It's partly because of mans confidence/arrogance and partly because so far we've managed to avoid major disaster because of prevention, so the standard response is simply "Oh we fixed it before, we'll do it again".

But if we don't fix it then all hell will break loose, see my post above for a possible scenario that could very well happen if we don't protect against it.

One fix we can do is push an update that resets to the 32bit integer to start from a much later time, so instead of resetting to 1/1/1901 it could set it to 2001 and count up from there while keeping the current date, and that would give us roughly another 100 years or so to completely replace every machine this affects. If you're a bit confused by my poor explanation it's basically this.

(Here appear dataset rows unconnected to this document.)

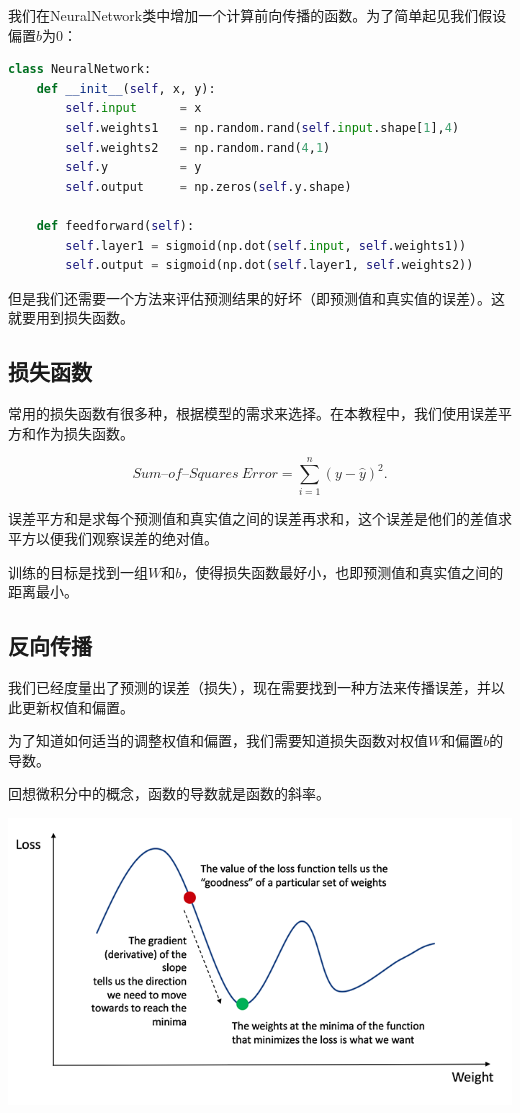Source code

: 我们在NeuralNetwork类中增加一个计算前向传播的函数。为了简单起见我们假设偏置$b$为$0$：

\begin{lstlisting}[language=python, breaklines]
class NeuralNetwork:
    def __init__(self, x, y):
        self.input      = x
        self.weights1   = np.random.rand(self.input.shape[1],4) 
        self.weights2   = np.random.rand(4,1)                 
        self.y          = y
        self.output     = np.zeros(self.y.shape)

    def feedforward(self):
        self.layer1 = sigmoid(np.dot(self.input, self.weights1))
        self.output = sigmoid(np.dot(self.layer1, self.weights2))
\end{lstlisting}

但是我们还需要一个方法来评估预测结果的好坏（即预测值和真实值的误差）。这就要用到损失函数。

\subsection{损失函数}

常用的损失函数有很多种，根据模型的需求来选择。在本教程中，我们使用误差平方和作为损失函数。

\begin{equation}
    Sum\text{--}of\text{--}Squares \ Error = \sum_{i=1}^{n}(y-\hat{y})^2.
\end{equation}

误差平方和是求每个预测值和真实值之间的误差再求和，这个误差是他们的差值求平方以便我们观察误差的绝对值。

训练的目标是找到一组$W$和$b$，使得损失函数最好小，也即预测值和真实值之间的距离最小。

\subsection{反向传播}

我们已经度量出了预测的误差（损失），现在需要找到一种方法来传播误差，并以此更新权值和偏置。

为了知道如何适当的调整权值和偏置，我们需要知道损失函数对权值$W$和偏置$b$的导数。

回想微积分中的概念，函数的导数就是函数的斜率。

\noindent\includegraphics[width=\textwidth]{3.png}

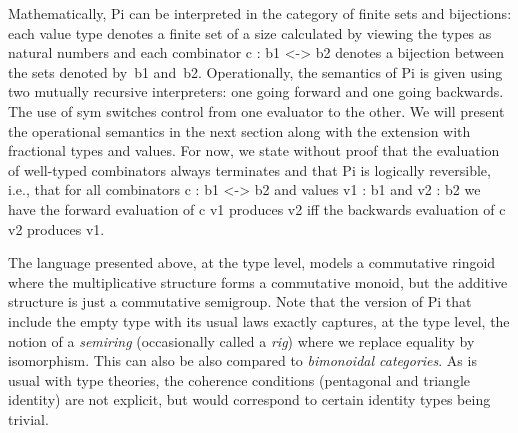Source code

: \documentclass{llncs}
\newcommand{\jacques}[1]{\textsc{Jacques says:} #1}
\begin{document}


Mathematically, {{Pi}} can be interpreted in the category of finite sets and
bijections: each value type denotes a finite set of a size calculated by
viewing the types as natural numbers and each combinator {{c : b1 <-> b2}}
denotes a bijection between the sets denoted by~{{b1}}
and~{{b2}}. Operationally, the semantics of {{Pi}} is given using two
mutually recursive interpreters: one going forward and one going
backwards. The use of {{sym}} switches control from one evaluator to the
other. We will present the operational semantics in the next section along
with the extension with fractional types and values. For now, we state
without proof that the evaluation of well-typed combinators always terminates
and that {{Pi}} is logically reversible, i.e., that for all combinators 
{{c : b1 <-> b2}} and values {{v1 : b1}} and {{v2 : b2}} we have the forward
evaluation of {{c v1}} produces {{v2}} iff the backwards evaluation of 
{{c v2}} produces {{v1}}.


The language presented above, at the type level, models a commutative ringoid
where the multiplicative structure forms a commutative monoid, but the
additive structure is just a commutative semigroup.  Note that the version of
{{Pi}} that include the empty type with its usual laws exactly captures, at
the type level, the notion of a \emph{semiring} (occasionally called a
\emph{rig}) where we replace equality by isomorphism.  This can also be also
compared to \emph{bimonoidal categories}.  As is usual with type theories,
the coherence conditions (pentagonal and triangle identity) are not explicit,
but would correspond to certain identity types being trivial.
\end{document}
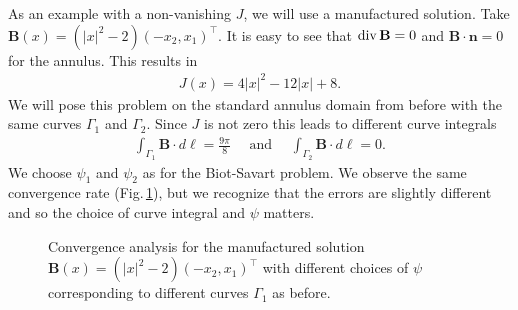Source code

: \documentclass[../master_thesis.tex]{subfiles}
\begin{document}
As an example with a non-vanishing $J$, we will use a manufactured solution. 
Take $\mathbf{B}(x) = (|x|^2 -2) (-x_2,x_1)^\top$. It is easy to see that 
$\operatorname{div} \mathbf{B} = 0$ and 
$\mathbf{B}\cdot \mathbf{n} = 0$ for the annulus. 
This results in   
\begin{align*}
    J(x) = 4 |x|^2 - 12 |x| + 8.
\end{align*}
We will pose this problem on the standard annulus domain from before with the same 
curves $\Gamma_1$ and $\Gamma_2$. 
Since $J$ is not zero this leads to different curve integrals
\begin{align*}
    \int_{\Gamma_1} \mathbf{B}\cdot d\ell = \frac{9\pi}{8} \quad \text{  and  } \quad
    \int_{\Gamma_2} \mathbf{B}\cdot d\ell = 0.
\end{align*}
We choose $\psi_1$ and $\psi_2$ as for the Biot-Savart problem. We observe the same convergence rate 
(Fig.\,\ref{fig:convergence_analysis_manufactured}), but we recognize that 
the errors are slightly different and so the choice of curve integral and 
$\psi$ matters. 

\begin{figure}
    \centering
    \caption{Convergence analysis for the manufactured solution $\mathbf{B}(x) = (|x|^2 -2) (-x_2,x_1)^\top$
        with different choices of $\psi$ corresponding to different curves $\Gamma_1$ as before.
    }
    \label{fig:convergence_analysis_manufactured}
\end{figure}    
\end{document}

Currently the 32bit integer starts at 10000000 00000000 00000000 00000000 which to the computer equates to 1/1/1901 and would count up to 31/12/2038 and then reset to 1/1/1901, if we set that same binary number to equal 1/1/2001, and leave it to continue counting with the current date it wouldn't reset until around 31/12/3038, but that might not work for all systems and could break the software being run. (I hope you get it, I know what I mean, but I don't know if I explained it correctly)

 

If this can actually be done, then that is awesome. I actually understood this, which is impressive. Good job, good sir.

[patrickjp93]

For those arguing about bit-width and counting systems, here is some perspective. The maximum positive number you can represent with 32 bits is (2^32)= 4294967295 (because 0 is one of the represented numbers). 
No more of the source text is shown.